Warsaw ghetto was a section of Warsaw, Poland, where Nazi Germany held Jewish people during World War II (1939-1945). Warsaw is the capital and largest city of Poland. The ghetto there was the largest of many set up by Germany throughout eastern Europe. The Nazis followed many brutal policies rooted in anti-Semitism (prejudice against Jews). They forced East European Jews into ghettos and deprived them of basic human rights. The Nazis eventually sent nearly all the ghetto residents to death camps. The mass murder of European Jews by the Nazis is known as the Holocaust.
Before the German invasion of Poland on Sept. 1, 1939, more than 350,000 Jews lived in Warsaw. It was the largest Jewish community in Europe. Warsaw surrendered to Germany in late September. The Nazis then enforced a number of anti-Jewish laws.

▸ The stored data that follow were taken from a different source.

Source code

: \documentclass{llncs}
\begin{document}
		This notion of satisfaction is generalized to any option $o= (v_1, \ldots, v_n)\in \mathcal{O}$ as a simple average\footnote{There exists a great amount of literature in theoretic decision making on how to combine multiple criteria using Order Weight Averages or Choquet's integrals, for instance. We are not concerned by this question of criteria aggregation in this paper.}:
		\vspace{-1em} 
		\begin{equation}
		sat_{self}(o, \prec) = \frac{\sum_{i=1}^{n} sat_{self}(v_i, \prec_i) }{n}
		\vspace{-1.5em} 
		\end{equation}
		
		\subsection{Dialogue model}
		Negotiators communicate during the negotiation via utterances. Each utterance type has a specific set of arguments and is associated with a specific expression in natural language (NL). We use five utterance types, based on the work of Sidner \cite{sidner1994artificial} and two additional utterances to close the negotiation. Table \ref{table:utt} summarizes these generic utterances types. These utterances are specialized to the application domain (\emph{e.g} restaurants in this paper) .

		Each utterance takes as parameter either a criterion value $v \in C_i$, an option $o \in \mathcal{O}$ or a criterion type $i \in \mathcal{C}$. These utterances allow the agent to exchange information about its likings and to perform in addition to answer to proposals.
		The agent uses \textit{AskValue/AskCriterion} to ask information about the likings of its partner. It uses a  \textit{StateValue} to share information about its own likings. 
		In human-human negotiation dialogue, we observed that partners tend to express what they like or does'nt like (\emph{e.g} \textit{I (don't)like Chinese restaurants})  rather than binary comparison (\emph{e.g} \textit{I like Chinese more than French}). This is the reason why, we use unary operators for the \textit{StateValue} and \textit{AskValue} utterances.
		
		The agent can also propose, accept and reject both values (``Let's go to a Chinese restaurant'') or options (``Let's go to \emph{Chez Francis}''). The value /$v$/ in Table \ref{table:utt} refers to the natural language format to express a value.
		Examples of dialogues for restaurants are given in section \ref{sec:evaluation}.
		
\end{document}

The Nazis established the Warsaw ghetto in the autumn of 1940. All of Warsaw’s Jewish residents were forced to move into an area covering just 1.3 square miles (3.4 square kilometers). A wall topped with barbed wire surrounded the ghetto. Armed guards patrolled the wall. With the addition of Jews from nearby areas, the ghetto’s population peaked at over 400,000 people.
Food and medical supplies were scarce in the Warsaw ghetto. Tens of thousands of people died from disease, starvation, and other causes. In July 1942, German troops began removing Jews from the ghetto. Most were sent to death camps and killed. By September, just 70,000 people remained in the ghetto.
In January 1943, people in the ghetto took up arms and resisted German troops. In April, the resistance escalated into an organized rebellion. The Germans crushed the uprising in less than four weeks and burned the ghetto. Some 7,000 Jews died in the fighting. Another 7,000 were captured and immediately shot. The Nazis sent the remainder of the ghetto’s population—some 50,000 people—to concentration camps.
Several thousand Jews who had escaped the ghetto continued to resist with underground groups. The Nazis withdrew from Warsaw in January 1945.
As a result of direct killing, disease, starvation, and other causes, about 90 percent of Warsaw’s prewar Jewish population died during World War II. Today, a museum and several memorials stand throughout the site of the former ghetto.